**Exercise requirements**
Return, exactly and in full, the lines of the records below starting at the one with "Quite often, visualizing" and ending at the one with "P.S. If something", and no other lines.

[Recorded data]
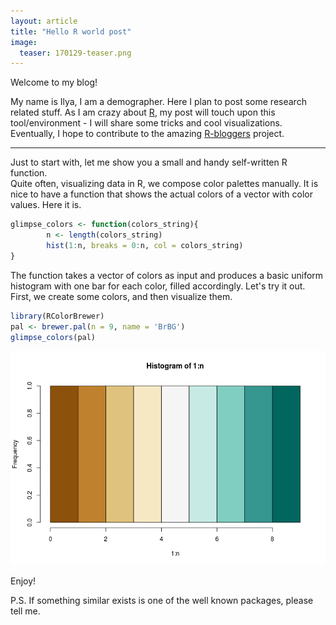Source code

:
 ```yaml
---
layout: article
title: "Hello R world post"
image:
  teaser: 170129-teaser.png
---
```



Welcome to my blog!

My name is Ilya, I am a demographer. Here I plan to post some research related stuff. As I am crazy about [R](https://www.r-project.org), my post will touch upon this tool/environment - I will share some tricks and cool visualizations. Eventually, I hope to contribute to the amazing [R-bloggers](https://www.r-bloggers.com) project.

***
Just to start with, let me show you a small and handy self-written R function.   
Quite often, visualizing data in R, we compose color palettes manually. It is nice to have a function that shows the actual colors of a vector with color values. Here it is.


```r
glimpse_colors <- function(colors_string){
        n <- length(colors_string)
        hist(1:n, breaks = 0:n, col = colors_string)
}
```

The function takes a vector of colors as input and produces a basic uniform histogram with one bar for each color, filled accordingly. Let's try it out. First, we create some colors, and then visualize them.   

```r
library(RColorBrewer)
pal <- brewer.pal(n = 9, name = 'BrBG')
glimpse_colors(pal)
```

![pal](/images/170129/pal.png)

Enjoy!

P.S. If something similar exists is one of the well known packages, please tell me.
---
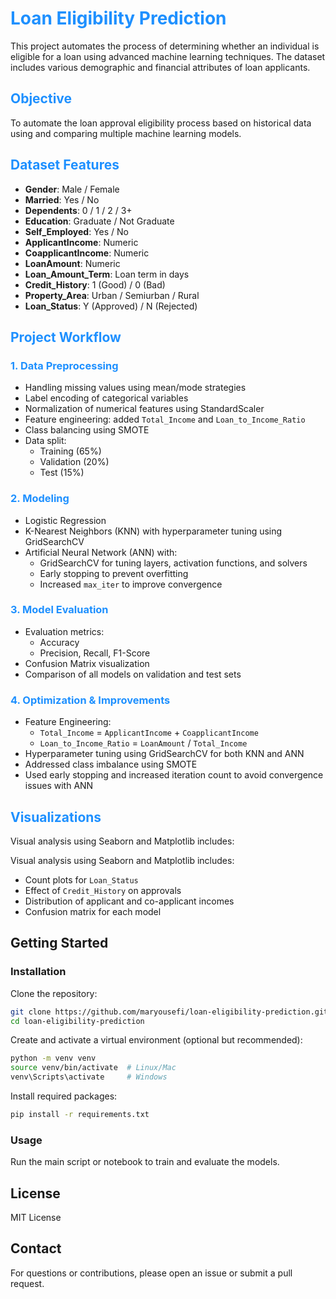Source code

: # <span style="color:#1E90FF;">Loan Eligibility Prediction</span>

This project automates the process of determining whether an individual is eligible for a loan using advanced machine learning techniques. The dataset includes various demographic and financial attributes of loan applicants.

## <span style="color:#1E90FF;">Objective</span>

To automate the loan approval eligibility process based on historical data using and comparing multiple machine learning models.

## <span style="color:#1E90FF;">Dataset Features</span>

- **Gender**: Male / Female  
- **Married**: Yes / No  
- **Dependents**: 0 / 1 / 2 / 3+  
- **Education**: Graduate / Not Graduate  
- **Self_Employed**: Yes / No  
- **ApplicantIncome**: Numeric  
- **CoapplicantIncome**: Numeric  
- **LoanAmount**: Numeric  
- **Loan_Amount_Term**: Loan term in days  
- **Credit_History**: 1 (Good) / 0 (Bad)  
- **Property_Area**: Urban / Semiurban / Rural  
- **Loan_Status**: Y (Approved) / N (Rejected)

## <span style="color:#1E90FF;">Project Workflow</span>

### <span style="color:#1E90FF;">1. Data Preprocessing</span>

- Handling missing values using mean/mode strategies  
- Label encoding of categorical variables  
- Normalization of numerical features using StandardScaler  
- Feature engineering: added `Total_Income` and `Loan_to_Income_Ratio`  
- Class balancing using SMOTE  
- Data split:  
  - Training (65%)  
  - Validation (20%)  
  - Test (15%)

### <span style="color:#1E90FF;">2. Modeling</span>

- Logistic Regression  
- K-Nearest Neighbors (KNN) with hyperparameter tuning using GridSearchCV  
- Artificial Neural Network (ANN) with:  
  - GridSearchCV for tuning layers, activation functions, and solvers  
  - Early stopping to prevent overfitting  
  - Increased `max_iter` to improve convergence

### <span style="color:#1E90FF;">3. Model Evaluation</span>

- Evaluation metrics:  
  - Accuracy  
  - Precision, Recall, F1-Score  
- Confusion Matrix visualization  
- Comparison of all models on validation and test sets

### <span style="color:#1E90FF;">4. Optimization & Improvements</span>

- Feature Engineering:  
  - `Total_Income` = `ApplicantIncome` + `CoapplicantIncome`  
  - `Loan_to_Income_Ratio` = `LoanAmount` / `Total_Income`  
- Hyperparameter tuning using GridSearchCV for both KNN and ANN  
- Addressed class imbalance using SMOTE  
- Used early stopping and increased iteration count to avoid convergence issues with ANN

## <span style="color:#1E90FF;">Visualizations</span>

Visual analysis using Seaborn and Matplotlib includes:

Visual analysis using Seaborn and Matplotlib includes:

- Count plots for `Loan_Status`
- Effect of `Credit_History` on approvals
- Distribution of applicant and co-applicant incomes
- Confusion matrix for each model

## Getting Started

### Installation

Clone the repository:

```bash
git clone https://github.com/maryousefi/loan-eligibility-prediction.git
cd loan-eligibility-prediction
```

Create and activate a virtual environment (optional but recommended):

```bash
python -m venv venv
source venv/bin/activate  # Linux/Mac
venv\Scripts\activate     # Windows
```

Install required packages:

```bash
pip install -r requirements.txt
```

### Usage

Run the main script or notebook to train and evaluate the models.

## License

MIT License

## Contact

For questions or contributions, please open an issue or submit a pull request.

**Answer for the task**
Quite often, visualizing data in R, we compose color palettes manually. It is nice to have a function that shows the actual colors of a vector with color values. Here it is.


```r
glimpse_colors <- function(colors_string){
        n <- length(colors_string)
        hist(1:n, breaks = 0:n, col = colors_string)
}
```

The function takes a vector of colors as input and produces a basic uniform histogram with one bar for each color, filled accordingly. Let's try it out. First, we create some colors, and then visualize them.   

```r
library(RColorBrewer)
pal <- brewer.pal(n = 9, name = 'BrBG')
glimpse_colors(pal)
```

![pal](/images/170129/pal.png)

Enjoy!

P.S. If something similar exists is one of the well known packages, please tell me.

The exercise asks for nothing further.